- WORK ITEM
Go through the material and copy each line in which the word "that" shows up.

════════════════════

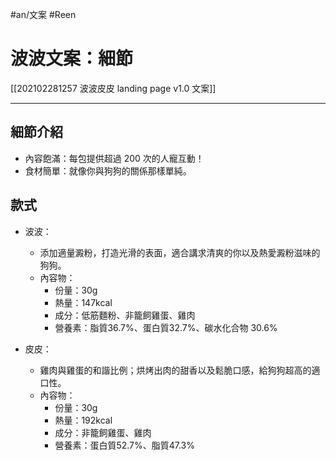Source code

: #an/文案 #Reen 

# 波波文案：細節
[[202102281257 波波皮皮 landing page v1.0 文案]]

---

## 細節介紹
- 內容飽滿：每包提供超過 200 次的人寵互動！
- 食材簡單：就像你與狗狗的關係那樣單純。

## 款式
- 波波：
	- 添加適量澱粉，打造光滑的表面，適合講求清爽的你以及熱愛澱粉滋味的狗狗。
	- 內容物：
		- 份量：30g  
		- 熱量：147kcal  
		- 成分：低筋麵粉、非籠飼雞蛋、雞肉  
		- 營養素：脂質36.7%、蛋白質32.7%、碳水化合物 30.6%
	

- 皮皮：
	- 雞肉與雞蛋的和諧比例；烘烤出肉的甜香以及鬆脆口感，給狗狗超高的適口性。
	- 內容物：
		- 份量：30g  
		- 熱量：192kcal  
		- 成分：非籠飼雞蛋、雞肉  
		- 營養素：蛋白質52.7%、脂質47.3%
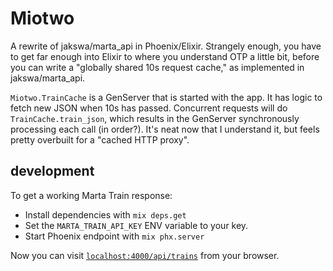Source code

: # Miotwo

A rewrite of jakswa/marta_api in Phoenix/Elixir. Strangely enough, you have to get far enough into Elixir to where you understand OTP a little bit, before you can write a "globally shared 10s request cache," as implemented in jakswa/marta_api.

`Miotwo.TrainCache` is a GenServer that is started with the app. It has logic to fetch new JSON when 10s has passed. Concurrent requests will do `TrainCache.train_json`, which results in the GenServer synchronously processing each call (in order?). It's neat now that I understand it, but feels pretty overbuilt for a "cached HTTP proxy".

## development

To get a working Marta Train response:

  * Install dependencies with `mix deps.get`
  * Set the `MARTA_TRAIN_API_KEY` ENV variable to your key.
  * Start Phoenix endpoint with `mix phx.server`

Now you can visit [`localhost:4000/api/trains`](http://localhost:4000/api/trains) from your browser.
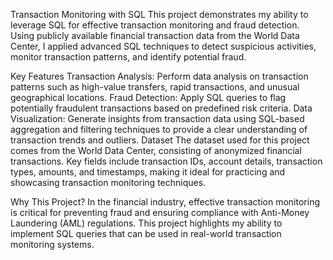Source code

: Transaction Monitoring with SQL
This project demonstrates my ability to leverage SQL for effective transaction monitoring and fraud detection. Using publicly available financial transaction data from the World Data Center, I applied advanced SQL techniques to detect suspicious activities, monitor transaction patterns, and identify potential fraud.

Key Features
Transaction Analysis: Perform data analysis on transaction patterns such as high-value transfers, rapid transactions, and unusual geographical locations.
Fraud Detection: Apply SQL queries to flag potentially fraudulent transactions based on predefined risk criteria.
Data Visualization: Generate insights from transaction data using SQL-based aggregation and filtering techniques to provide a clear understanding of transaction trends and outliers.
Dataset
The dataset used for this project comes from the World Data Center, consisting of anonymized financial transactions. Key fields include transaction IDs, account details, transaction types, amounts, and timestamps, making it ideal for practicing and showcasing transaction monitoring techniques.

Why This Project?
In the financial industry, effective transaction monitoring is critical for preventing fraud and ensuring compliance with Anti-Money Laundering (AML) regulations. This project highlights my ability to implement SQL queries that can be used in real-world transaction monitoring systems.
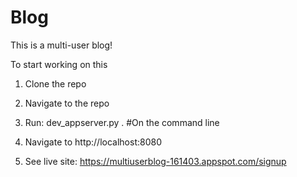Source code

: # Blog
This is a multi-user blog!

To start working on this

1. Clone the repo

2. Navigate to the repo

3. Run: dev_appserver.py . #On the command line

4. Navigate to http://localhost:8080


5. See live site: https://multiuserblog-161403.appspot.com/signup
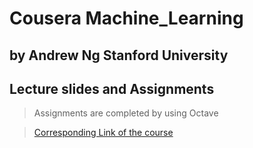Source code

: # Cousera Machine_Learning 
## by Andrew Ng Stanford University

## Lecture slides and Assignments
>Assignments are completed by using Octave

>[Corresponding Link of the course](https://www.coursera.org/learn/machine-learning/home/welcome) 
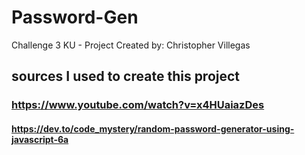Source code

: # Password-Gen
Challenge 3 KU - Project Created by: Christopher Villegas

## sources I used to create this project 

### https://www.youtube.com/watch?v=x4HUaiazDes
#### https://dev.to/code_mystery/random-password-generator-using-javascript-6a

════════════════════

- RESULT FOR THIS TASK
`Miotwo.TrainCache` is a GenServer that is started with the app. It has logic to fetch new JSON when 10s has passed. Concurrent requests will do `TrainCache.train_json`, which results in the GenServer synchronously processing each call (in order?). It's neat now that I understand it, but feels pretty overbuilt for a "cached HTTP proxy".
In the financial industry, effective transaction monitoring is critical for preventing fraud and ensuring compliance with Anti-Money Laundering (AML) regulations. This project highlights my ability to implement SQL queries that can be used in real-world transaction monitoring systems.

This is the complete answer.